地図 ・山と高原地図 41 ニセコ・羊蹄山 札幌近郊の山々・狩場山・遊楽部岳 発行:昭文社 1994年版 縮尺:1/60,000
・スーパーマップル 1 北海道道路地図 発行:昭文社 2002年4月
行き方2(出発地から最寄の駐車場まで) 起点 道央自動車道長万部IC 距離・所要時間 約58km、1時間30分
標識・看板 国道229号線に標識がある
道央自動車道長万部ICを起点にすると、国道5号線から道道9号線を経て黒松内市街に入る。市街から道道523号線を島牧に向け進む。やがて日本海沿岸を走る国道229号線に出合う。左折し、島牧市街を見送り、千走川を渡ると元町の交差点がある。ここまで約43km。標識に従い、左折し賀老高原に向かう。千走川温泉を通過すると、ジグザグの坂道となるがすぐに気持ちのよい高原地帯を走る。しばらくすると、右に賀老高原キャンプ場が見え左に駐車場がある。元町交差点から約15kmである。
<参考>
札幌市内を起点にすると、道央自動車道北郷ICから192km(2時間10分)で長万部ICである。札幌市内から賀老の滝までは、休憩時間も入れて4時間ほどである。札幌市内の国道230号線から、中山峠を越え、留寿都、洞爺を経て豊浦に出て、国道37号線を長万部に向かうというルートもある。札幌市南区真駒内の川沿交差点を起点にすると、長万部市街まで136km(3時間20分)と、こちらのコースの方が走行距離は短くてすむ。

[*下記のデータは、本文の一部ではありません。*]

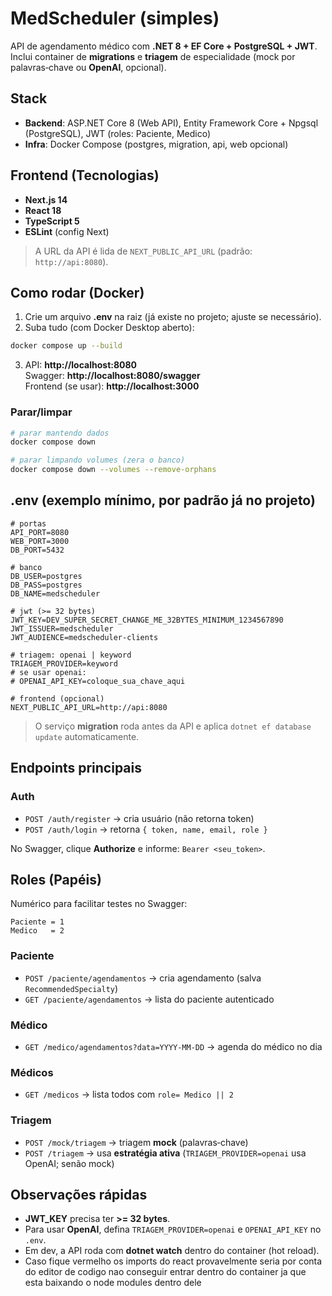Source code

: # MedScheduler (simples)

API de agendamento médico com **.NET 8 + EF Core + PostgreSQL + JWT**. Inclui container de **migrations** e **triagem** de especialidade (mock por palavras‑chave ou **OpenAI**, opcional).

## Stack
- **Backend**: ASP.NET Core 8 (Web API), Entity Framework Core + Npgsql (PostgreSQL), JWT (roles: Paciente, Medico)
- **Infra**: Docker Compose (postgres, migration, api, web opcional)

## Frontend (Tecnologias)
- **Next.js 14**
- **React 18**
- **TypeScript 5**
- **ESLint** (config Next)
> A URL da API é lida de `NEXT_PUBLIC_API_URL` (padrão: `http://api:8080`).

## Como rodar (Docker)
1) Crie um arquivo **.env** na raiz (já existe no projeto; ajuste se necessário).
2) Suba tudo (com Docker Desktop aberto):
```bash
docker compose up --build
```
3) API: **http://localhost:8080**  
   Swagger: **http://localhost:8080/swagger**  
   Frontend (se usar): **http://localhost:3000**

### Parar/limpar
```bash
# parar mantendo dados
docker compose down

# parar limpando volumes (zera o banco)
docker compose down --volumes --remove-orphans
```

## .env (exemplo mínimo, por padrão já no projeto)
```env
# portas
API_PORT=8080
WEB_PORT=3000
DB_PORT=5432

# banco
DB_USER=postgres
DB_PASS=postgres
DB_NAME=medscheduler

# jwt (>= 32 bytes)
JWT_KEY=DEV_SUPER_SECRET_CHANGE_ME_32BYTES_MINIMUM_1234567890
JWT_ISSUER=medscheduler
JWT_AUDIENCE=medscheduler-clients

# triagem: openai | keyword
TRIAGEM_PROVIDER=keyword
# se usar openai:
# OPENAI_API_KEY=coloque_sua_chave_aqui

# frontend (opcional)
NEXT_PUBLIC_API_URL=http://api:8080
```

> O serviço **migration** roda antes da API e aplica `dotnet ef database update` automaticamente.

## Endpoints principais
### Auth
- `POST /auth/register` → cria usuário (não retorna token)
- `POST /auth/login` → retorna `{ token, name, email, role }`  

No Swagger, clique **Authorize** e informe: `Bearer <seu_token>`.

## Roles (Papéis)
Numérico para facilitar testes no Swagger:
```
Paciente = 1
Medico   = 2
```

### Paciente
- `POST /paciente/agendamentos` → cria agendamento (salva `RecommendedSpecialty`)
- `GET /paciente/agendamentos` → lista do paciente autenticado

### Médico
- `GET /medico/agendamentos?data=YYYY-MM-DD` → agenda do médico no dia

### Médicos
- `GET /medicos` → lista todos com `role= Medico || 2`

### Triagem
- `POST /mock/triagem` → triagem **mock** (palavras‑chave)
- `POST /triagem` → usa **estratégia ativa** (`TRIAGEM_PROVIDER=openai` usa OpenAI; senão mock)

## Observações rápidas
- **JWT_KEY** precisa ter **>= 32 bytes**.
- Para usar **OpenAI**, defina `TRIAGEM_PROVIDER=openai` e `OPENAI_API_KEY` no `.env`.
- Em dev, a API roda com **dotnet watch** dentro do container (hot reload).
- Caso fique vermelho os imports do react provavelmente seria por conta do editor de codigo nao conseguir entrar dentro do container ja que esta baixando o node modules dentro dele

特記事項など ・滝展望台の対岸に「太古の森」があり、ブナ原生林を観察できるように遊歩道が整備されている。渡島半島はブナの北限なので、時間が許せば訪ねてみたい。また、7月初旬頃には、ブナ原生林の川岸などに薄いピンクの可憐なシラネアオイが咲く。本州では珍しい花になったが、北海道ではさりげなく咲いていて嬉しくなる。
・狩場山は7月に入っても大雪渓が残り、高山植物がところ狭しと競い合うように咲いている。林道から山を仰ぐと、青空に大雪渓が光り、ダケカンバの若葉が映える。すると、無性に登山意欲がかきたてられる。しかし、登るにはそれなりの装備とヒグマへの備えが必要である。